In the 1988 elections to the
National Assembly, the DJP won the most seats but failed to secure a majority.
The Peace and Democracy Party (PDP) of Kim Dae Jung became the main opposition
party. Later that year, South Korea hosted the Summer Olympics. In 1990 the DJP
merged with two other parties to form the Democratic Liberal Party (DLP). This
maneuver secured the new party an absolute majority in the legislature. In
March 1991 the first local elections in 30 years were held. DLP candidates won
a majority of posts.
Although some democratic reforms had
taken hold in South Korea, distrust of government ran deep. Students and
workers regularly staged protests and strikes from 1988 to 1991. The annual
anniversary of the 1980 massacre in Gwangju was commemorated with mass
demonstrations that resulted in clashes between protesters and police. Public
unrest escalated in 1991 with the revelation of a government bribery scandal
and the beating to death of a student protester by police. In response to weeks
of widespread demonstrations precipitated by the fatal beating, the government
relaxed the National Security Law and reined in police activity.

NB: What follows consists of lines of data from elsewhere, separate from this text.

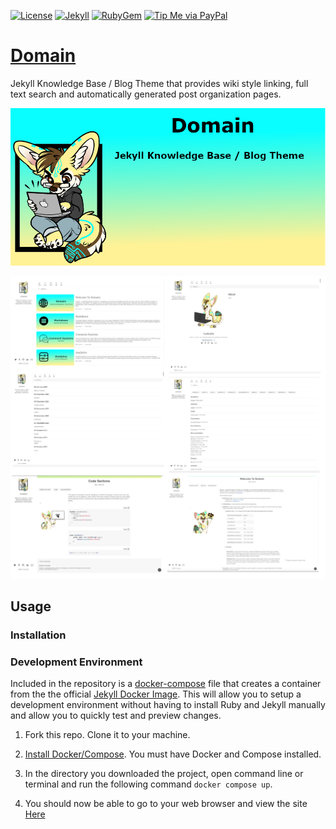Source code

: 
[![License](https://img.shields.io/github/license/Lumunix/domain?style=plastic)](https://github.com/Lumunix/Domain/blob/main/LICENSE)
[![Jekyll](https://img.shields.io/badge/jekyll-%3E%3D%203.7-blue.svg)](https://jekyllrb.com/)
[![RubyGem](https://img.shields.io/gem/v/domain-jekyll?style=plastic)](https://rubygems.org/gems/minimal-mistakes-jekyll)
[![Tip Me via PayPal](https://img.shields.io/badge/PayPal-tip%20me-green.svg?logo=paypal)](https://www.paypal.me/Lumunix)


# [Domain](https://lumunix.github.io/Domain/)
Jekyll Knowledge Base / Blog Theme that provides wiki style linking, full text search and automatically generated post organization pages.

![Project-Banner](/readme/project-banner.png)

![Showcase](/readme/showcase.png)
## Usage

### Installation





### Development Environment
Included in the repository is a [docker-compose](./docker-compose.yml) file that creates a container from the the official [Jekyll Docker Image](https://hub.docker.com/r/jekyll/jekyll/). This will allow you to setup a development environment without having to install Ruby and Jekyll manually and allow you to quickly test and preview changes.


1. Fork this repo. Clone it to your machine.

2. [Install Docker/Compose](https://docs.docker.com/compose/install/). You must have Docker and Compose installed.

3. In the directory you downloaded the project, open command line or terminal and run the following command `docker compose up`.

4. You should now be able to go to your web browser and view the site [Here](http://127.0.0.1:4000/)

In the presidential elections of
December 1992, South Koreans elected Kim Young Sam, a former political
dissident who had merged his opposition party into the DLP in 1990. Soon after
taking office, Kim launched an anticorruption reform program that included
publicizing the assets of politicians, senior civil servants, and some
judiciary and military members. Resignations followed from many people whose
publicized wealth was clearly disproportionate to their income levels. In
December 1993 the government agreed to open the heavily protected Korean rice
market to imports. The resulting public outcry, which included violent
demonstrations in Seoul, led to the resignation of Prime Minister Hwang In Sung
and his cabinet, although the decision to allow rice imports was not reversed.

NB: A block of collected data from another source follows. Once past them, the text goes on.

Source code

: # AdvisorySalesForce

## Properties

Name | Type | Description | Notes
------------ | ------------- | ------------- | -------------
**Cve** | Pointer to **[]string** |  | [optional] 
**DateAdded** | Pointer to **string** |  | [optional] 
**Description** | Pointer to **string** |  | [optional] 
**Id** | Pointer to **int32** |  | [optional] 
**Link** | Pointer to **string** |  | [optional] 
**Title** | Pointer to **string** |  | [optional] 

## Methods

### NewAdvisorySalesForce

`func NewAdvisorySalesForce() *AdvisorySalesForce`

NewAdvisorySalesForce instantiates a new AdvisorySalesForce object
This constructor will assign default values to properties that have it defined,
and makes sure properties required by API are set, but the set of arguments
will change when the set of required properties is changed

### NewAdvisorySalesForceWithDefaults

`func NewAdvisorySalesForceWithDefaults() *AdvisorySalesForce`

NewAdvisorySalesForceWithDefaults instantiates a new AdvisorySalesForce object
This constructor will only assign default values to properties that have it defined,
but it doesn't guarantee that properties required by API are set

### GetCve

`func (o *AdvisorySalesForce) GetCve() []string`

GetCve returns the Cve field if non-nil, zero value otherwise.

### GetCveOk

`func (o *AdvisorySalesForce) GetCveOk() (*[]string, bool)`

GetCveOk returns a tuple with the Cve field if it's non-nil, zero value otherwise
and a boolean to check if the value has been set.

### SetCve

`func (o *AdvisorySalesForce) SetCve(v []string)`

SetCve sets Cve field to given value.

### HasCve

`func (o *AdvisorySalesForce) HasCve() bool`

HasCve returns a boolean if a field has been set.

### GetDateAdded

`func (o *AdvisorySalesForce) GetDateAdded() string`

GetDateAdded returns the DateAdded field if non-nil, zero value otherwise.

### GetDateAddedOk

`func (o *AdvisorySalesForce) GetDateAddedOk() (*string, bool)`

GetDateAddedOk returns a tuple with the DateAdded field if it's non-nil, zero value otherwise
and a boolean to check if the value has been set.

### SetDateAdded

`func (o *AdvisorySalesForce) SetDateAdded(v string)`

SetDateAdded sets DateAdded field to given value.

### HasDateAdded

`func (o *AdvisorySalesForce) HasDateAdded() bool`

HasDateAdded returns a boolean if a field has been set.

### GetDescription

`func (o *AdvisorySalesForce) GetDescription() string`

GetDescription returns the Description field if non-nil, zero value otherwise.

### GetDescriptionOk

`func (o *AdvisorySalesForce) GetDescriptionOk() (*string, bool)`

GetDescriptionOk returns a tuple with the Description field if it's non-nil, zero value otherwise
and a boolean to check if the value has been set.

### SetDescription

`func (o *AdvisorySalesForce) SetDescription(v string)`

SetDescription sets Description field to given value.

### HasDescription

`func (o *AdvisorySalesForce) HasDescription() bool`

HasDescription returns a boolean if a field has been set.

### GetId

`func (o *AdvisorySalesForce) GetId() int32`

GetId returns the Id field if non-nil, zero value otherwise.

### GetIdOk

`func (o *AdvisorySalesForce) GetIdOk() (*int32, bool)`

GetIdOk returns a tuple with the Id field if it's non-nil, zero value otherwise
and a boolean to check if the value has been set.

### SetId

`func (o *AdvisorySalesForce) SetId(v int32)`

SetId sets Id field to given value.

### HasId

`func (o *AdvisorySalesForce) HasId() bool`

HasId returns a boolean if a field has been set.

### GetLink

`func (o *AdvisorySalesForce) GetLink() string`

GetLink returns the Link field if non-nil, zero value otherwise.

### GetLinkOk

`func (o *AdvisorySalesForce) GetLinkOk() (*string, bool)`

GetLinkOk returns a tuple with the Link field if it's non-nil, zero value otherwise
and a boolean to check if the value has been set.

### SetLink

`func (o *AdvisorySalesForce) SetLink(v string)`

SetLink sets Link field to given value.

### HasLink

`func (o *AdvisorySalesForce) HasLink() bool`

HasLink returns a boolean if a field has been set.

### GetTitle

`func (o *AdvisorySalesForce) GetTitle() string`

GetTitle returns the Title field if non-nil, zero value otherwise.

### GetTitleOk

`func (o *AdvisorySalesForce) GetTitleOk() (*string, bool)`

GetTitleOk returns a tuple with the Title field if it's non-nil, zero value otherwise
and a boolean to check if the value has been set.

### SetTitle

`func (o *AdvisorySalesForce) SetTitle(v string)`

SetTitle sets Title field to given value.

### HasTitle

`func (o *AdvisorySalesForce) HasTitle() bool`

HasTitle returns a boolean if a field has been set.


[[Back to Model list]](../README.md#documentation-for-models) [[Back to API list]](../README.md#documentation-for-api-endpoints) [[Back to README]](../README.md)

In late 1995 Kim’s anticorruption
campaign resulted in the arrest of his predecessors, Chun and Roh. They were
put on trial on charges they had accepted hundreds of millions of dollars in
bribes from business interests while in office. Both former presidents were
subsequently put on trial for their alleged roles in the 1979 military coup
that brought Chun to power and the May 1980 massacre of pro-democracy
demonstrators in Gwangju. In 1996 Chun and Roh were convicted of mutiny,
sedition, and corruption. Chun received the death sentence (reduced to life
imprisonment on appeal), while Roh received 22 years in prison (reduced to 17
years on appeal). In addition, their corruption convictions required them to
pay millions of dollars in fines. Meanwhile, Kim Young Sam
denied allegations from the opposition that he had personally received money
for his 1992 presidential campaign from Roh’s stash of illegal funds. In
December 1995 Kim renamed the DLP the New Korea Party (NKP) in an effort to
distance the party from its association with the military regimes of Chun and
Roh.
In January 1996 Kim admitted
in a televised address to the nation that before becoming president he had
accepted political donations from business interests; however, he denied the
funds were bribes for political favors. In late March 1996 Kim’s former aide of
20 years, Chang Hak Ro, was arrested on bribery charges, casting doubt on Kim’s
anticorruption campaign just weeks before the April parliamentary elections.
The NKP lost control of the National Assembly in the elections; shortly
thereafter, however, it was able to recruit 11 independent legislators to regain its 150-seat majority.